(Saved entries)
▬▬▬▬▬▬▬▬▬▬

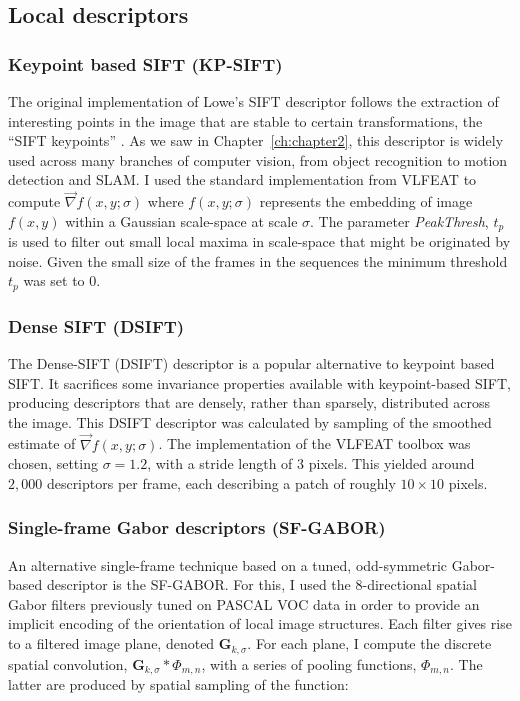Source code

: \subsection{Local descriptors}
\label{sec:descriptors}

\subsubsection{Keypoint based SIFT (KP-SIFT)}

The original implementation of Lowe's SIFT descriptor follows the extraction of interesting points in the image that are stable to certain transformations, the ``SIFT keypoints'' \cite{Lowe2004}. As we saw in Chapter~\ref{ch:chapter2}, this descriptor is widely used across many branches of computer vision, from object recognition to motion detection and SLAM. I used the standard implementation from VLFEAT \cite{Vedaldi2008} to compute $\vec{\nabla}f(x,y;\sigma)$ where $f(x,y;\sigma)$ represents the embedding of image $f(x,y)$ within a Gaussian scale-space at scale $\sigma$. The parameter \emph{PeakThresh}, $t_p$ is used to filter out small local maxima in scale-space that might be originated by noise. Given the small size of the frames in the sequences the minimum threshold $t_p$ was set to $0$.

\subsubsection{Dense SIFT (DSIFT)}

The Dense-SIFT (DSIFT) descriptor \citep{Lazebnik2006} is a popular  alternative to keypoint based SIFT. It sacrifices some invariance properties available with keypoint-based SIFT, producing descriptors that are densely, rather than sparsely, distributed across the image. This DSIFT descriptor was calculated by  sampling of the smoothed estimate of $\vec{\nabla}f(x,y;\sigma)$.  The implementation of the VLFEAT toolbox was chosen, setting $\sigma = 1.2$, with a stride length of 3 pixels. This  yielded around $2,000$ descriptors per frame, each describing a patch of roughly $10 \times 10$ pixels.

\subsubsection{Single-frame Gabor descriptors (SF-GABOR)}
\label{sec:sf-gabor}

An alternative single-frame technique based on a tuned, odd-symmetric Gabor-based descriptor is the SF-GABOR. For this, I used the $8$-directional spatial Gabor filters previously tuned on PASCAL VOC data \cite{Everingham2009} in order to provide an implicit encoding of the orientation of local image structures.  Each filter gives rise to a filtered image plane, denoted $\mathbf{G}_{k,\sigma}$.  For each plane, I compute the discrete spatial convolution, $\mathbf{G}_{k,\sigma} \ast {\Phi}_{m,n}$, with a series of pooling functions, ${\Phi}_{m,n}$. The latter are produced by spatial sampling of the function:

▬▬▬▬▬▬▬▬▬▬

● **EXERCISE**
Go through the entries and report every line with the string "subsubsection".

● **EXPECTED ANSWER**
\subsubsection{Keypoint based SIFT (KP-SIFT)}
\subsubsection{Dense SIFT (DSIFT)}
\subsubsection{Single-frame Gabor descriptors (SF-GABOR)}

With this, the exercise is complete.